Wednesday, May 19, 2010


I don't know how to say this without sounding horrible, so I'll just come out and say it: the Holocaust can be boring.

Ugh, I know, I know, right? But you know what I mean, Dear Reader--you know how many novels take wartime Europe as their setting, how many times the story has been told, each time with its own details, its own texture on the fine scale, but each time with the same bitter arc, each time with the same tragic point: Nazi-occupied Poland/France/Germany was a really, really awful place to be.

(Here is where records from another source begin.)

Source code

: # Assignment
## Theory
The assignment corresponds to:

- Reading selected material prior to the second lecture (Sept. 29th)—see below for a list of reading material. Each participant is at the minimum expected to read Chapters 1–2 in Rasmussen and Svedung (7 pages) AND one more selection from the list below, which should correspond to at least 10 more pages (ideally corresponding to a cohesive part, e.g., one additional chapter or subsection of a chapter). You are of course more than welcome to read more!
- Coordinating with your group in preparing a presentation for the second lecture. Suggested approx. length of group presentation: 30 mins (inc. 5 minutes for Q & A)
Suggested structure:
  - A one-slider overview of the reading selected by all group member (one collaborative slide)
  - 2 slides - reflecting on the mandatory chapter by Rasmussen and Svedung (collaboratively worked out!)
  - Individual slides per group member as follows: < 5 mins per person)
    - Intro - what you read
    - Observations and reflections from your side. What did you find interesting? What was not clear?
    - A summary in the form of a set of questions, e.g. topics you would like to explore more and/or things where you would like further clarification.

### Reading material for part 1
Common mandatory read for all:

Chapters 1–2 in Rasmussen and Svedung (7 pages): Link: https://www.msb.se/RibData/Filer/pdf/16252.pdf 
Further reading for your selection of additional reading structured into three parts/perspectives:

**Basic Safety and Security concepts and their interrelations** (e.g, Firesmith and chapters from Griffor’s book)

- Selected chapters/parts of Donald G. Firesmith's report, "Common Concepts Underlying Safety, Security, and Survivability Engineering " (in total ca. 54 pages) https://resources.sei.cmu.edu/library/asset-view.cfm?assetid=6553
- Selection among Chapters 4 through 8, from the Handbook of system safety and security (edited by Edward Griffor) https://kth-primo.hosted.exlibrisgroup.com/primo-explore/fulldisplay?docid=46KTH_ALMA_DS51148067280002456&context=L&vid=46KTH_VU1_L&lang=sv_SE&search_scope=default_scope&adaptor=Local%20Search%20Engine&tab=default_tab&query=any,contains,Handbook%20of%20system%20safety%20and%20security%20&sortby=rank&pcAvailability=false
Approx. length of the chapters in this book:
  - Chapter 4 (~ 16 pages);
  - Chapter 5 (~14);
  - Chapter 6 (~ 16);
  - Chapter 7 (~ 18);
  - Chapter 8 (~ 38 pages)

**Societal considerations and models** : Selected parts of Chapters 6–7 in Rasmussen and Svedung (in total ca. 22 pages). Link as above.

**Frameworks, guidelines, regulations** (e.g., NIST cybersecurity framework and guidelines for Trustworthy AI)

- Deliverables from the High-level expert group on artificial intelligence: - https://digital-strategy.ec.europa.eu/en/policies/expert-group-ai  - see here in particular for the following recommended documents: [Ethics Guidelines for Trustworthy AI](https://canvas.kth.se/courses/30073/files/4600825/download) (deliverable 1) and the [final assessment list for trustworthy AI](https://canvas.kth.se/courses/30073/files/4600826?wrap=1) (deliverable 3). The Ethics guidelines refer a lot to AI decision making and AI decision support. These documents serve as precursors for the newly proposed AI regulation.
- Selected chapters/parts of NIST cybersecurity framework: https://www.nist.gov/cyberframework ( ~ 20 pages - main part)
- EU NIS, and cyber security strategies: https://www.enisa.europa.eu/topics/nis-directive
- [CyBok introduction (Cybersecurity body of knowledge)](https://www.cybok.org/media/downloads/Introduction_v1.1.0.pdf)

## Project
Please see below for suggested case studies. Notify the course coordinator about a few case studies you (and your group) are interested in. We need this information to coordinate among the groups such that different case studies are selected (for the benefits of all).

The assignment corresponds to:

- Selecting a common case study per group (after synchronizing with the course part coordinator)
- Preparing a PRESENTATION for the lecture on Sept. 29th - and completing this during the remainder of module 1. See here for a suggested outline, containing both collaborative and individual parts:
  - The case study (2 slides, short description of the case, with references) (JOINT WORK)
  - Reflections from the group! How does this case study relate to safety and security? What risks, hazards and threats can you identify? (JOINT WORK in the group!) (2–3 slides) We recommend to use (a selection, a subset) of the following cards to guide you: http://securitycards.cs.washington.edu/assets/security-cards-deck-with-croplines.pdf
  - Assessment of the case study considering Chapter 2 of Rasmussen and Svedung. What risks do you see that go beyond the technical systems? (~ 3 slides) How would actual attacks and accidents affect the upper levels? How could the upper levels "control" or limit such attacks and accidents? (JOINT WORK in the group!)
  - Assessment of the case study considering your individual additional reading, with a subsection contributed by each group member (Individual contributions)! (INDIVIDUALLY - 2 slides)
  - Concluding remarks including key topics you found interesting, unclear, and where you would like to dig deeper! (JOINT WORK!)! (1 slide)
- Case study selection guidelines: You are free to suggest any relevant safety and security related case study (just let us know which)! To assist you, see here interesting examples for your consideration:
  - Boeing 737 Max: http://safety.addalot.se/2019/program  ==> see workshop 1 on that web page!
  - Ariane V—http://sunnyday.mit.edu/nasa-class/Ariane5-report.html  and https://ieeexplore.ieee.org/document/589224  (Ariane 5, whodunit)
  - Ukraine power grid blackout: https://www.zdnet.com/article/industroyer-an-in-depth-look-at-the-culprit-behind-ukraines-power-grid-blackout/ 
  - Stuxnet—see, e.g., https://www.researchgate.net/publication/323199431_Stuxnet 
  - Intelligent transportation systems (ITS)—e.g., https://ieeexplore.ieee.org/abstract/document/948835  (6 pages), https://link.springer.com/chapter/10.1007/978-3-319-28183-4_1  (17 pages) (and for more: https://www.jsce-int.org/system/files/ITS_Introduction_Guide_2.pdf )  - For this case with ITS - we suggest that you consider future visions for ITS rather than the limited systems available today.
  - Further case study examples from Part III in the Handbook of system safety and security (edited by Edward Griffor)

The True Story of Hansel and Gretel, by Louise Murphy, is subtitled "A novel of war and survival." Well, yes, that's what it's about. It's pretty straightforwardly about that: a Jewish family, on the run from the Nazis, sends two little children to hide in the woods while the parents draw their pursuers away. They're told to call themselves Hansel and Gretel, and never to tell their Jewish names. They're taken in by an old woman known as the local witch. It has the shape of the fairy tale--she hangs bread on the walls of her house to show generosity to the birds--but turns a lot of stereotypes on their ears--the stepmother makes enormous sacrifices for the children's safety. It's well written; there's nothing wrong with it.

But I can't say I like it all that much. I've read this before--frigid Polish winter, not enough food, terrorists in the woods, SS officer, hunger, fear. It feels so distasteful to say it, but I know this story. And aside from the shape of the fairy tale, this book isn't really bringing anything new to it for me. It almost feels like nothing's happening, because everything that's happening is exactly what I expect to have happen.

I need to go do something virtuous now, to feel less like someone who doesn't care when little children are starving.